Oceniać prezydentów na gospodarkę, patrzeć na politykę, a nie na wyniki

więc jeśli patrzenie na warunki ekonomiczne nie jest wiarygodnym sposobem oceniania prezydentów, to jak je oceniać?

zastanów się, jak ocenisz lekarza, którego możesz obserwować, lecząc tylko jednego pacjenta. Okropnym sposobem oceniania lekarza jest to, czy pacjent żyje, czy umiera. Wszakże nawet najlepsi lekarze mają pacjentów, którzy umierają, gdy ich choroby są ciężkie. A biorąc pod uwagę naturalne zdolności regeneracyjne ludzkiego ciała, nawet Kwak może mieć pacjenta, który wróci do dobrego zdrowia.

najlepszym sposobem oceny lekarza jest ustalenie, czy przestrzegane są najnowocześniejsze praktyki medyczne. Lekarz, który przepisuje odpowiednie antybiotyki, dostaje wysokie oceny, podczas gdy ten, kto przepisuje olej z węża, dostaje ocenę niedostateczną.

podobnie, lepszym sposobem oceniania prezydentów jest polityka, którą prowadzą, a nie Wyniki, nad którymi przewodniczą. Zadanie to jest trudniejsze niż tylko spojrzenie na bezrobocie, inflację i wzrost produktu krajowego brutto. Wymaga to spojrzenia na to, jaka polityka jest najlepsza w promowaniu dobrobytu i uznania, że eksperci są często podzieleni w tej kwestii.
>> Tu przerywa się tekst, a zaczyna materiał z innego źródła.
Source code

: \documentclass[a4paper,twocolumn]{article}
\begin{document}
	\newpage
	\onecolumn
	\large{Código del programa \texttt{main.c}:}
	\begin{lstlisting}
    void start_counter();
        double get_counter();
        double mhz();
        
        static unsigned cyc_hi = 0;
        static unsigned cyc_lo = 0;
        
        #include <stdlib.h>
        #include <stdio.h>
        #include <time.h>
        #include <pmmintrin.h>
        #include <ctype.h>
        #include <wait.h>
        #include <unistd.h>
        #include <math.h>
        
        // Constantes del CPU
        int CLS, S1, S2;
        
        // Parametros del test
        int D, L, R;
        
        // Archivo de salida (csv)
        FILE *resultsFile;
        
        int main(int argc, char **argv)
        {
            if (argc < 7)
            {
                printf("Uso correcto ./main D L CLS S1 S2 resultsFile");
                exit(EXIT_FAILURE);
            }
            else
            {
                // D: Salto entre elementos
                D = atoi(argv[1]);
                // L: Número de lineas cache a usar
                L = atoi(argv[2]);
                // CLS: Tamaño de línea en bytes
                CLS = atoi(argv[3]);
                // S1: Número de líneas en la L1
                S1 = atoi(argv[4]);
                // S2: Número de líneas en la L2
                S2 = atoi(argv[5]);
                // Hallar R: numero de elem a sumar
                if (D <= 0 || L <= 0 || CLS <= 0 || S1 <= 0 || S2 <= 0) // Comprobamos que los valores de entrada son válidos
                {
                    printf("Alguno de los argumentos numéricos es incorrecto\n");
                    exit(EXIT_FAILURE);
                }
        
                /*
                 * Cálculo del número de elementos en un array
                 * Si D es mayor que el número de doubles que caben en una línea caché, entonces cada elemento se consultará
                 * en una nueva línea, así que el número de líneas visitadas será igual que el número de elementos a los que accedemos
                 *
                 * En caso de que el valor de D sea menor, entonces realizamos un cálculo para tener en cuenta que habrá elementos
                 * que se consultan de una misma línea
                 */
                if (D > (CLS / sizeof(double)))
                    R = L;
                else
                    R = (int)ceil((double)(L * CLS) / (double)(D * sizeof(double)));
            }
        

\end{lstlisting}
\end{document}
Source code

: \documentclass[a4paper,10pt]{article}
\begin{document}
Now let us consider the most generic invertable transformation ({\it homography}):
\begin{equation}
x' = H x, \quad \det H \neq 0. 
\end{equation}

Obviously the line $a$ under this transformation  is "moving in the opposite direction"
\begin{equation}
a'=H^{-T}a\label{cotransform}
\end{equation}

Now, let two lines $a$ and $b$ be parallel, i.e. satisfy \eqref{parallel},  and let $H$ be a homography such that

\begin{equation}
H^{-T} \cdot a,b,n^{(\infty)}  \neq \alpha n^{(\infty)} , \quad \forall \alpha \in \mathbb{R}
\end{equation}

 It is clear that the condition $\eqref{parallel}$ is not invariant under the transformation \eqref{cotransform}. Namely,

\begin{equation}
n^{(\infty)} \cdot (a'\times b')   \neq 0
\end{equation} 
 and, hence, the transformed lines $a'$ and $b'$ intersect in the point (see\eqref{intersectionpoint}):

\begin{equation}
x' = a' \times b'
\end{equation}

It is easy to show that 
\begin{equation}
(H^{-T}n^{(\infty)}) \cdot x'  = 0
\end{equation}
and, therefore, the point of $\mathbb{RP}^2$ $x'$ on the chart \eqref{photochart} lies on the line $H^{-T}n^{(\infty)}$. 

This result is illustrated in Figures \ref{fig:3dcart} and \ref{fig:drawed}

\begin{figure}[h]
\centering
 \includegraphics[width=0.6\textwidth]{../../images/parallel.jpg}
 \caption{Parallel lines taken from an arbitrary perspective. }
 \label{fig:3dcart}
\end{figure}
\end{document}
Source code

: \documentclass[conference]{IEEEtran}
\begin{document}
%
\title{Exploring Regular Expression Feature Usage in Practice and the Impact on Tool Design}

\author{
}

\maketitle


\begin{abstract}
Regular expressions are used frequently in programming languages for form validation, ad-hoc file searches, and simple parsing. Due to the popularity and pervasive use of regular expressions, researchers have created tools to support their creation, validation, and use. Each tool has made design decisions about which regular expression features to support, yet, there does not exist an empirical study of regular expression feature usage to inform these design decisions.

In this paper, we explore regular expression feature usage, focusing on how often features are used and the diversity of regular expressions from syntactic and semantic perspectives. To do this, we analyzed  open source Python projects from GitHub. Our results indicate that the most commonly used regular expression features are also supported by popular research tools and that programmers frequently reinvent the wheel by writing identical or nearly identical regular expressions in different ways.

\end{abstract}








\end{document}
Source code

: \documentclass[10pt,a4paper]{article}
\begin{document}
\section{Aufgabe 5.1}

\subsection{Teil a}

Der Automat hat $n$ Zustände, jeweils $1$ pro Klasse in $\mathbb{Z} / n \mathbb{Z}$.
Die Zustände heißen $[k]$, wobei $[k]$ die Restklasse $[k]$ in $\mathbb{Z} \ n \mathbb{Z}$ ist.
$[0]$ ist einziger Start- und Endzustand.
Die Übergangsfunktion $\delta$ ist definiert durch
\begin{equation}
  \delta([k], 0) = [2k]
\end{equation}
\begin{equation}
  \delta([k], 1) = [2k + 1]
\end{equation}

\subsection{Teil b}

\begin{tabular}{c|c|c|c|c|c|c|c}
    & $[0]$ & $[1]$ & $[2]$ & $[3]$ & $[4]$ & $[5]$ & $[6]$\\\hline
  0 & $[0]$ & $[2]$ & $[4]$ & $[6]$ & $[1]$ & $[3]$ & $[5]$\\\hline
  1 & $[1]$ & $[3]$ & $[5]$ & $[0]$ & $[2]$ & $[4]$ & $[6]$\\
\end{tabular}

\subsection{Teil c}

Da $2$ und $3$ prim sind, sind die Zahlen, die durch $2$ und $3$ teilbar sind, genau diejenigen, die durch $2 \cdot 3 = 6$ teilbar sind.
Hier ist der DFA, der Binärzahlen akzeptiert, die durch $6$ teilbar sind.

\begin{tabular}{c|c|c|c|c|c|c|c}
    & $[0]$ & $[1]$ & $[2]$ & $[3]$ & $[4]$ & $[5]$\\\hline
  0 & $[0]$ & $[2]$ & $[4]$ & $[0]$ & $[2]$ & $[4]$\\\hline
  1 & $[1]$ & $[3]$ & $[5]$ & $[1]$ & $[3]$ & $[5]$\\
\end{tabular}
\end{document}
patrząc w przyszłość, ocenianie prezydentów po Polityce, a nie wynikach może być tym ważniejsze. W nowej książce, „wzrost i upadek amerykańskiego wzrostu”, ekonomista Robert Gordon twierdzi, że jesteśmy w środku epoki skromnych zmian technologicznych. Tak, mamy teraz smartfony i Twittera, ale poprzednie generacje wprowadziły oświetlenie elektryczne, hydraulikę wewnętrzną i silnik spalinowy. Zdaniem pana Gordona, zmiany technologiczne nie są już takie, jak kiedyś, i lepiej przyzwyczaić się do wolniejszego wzrostu wydajności i dochodów.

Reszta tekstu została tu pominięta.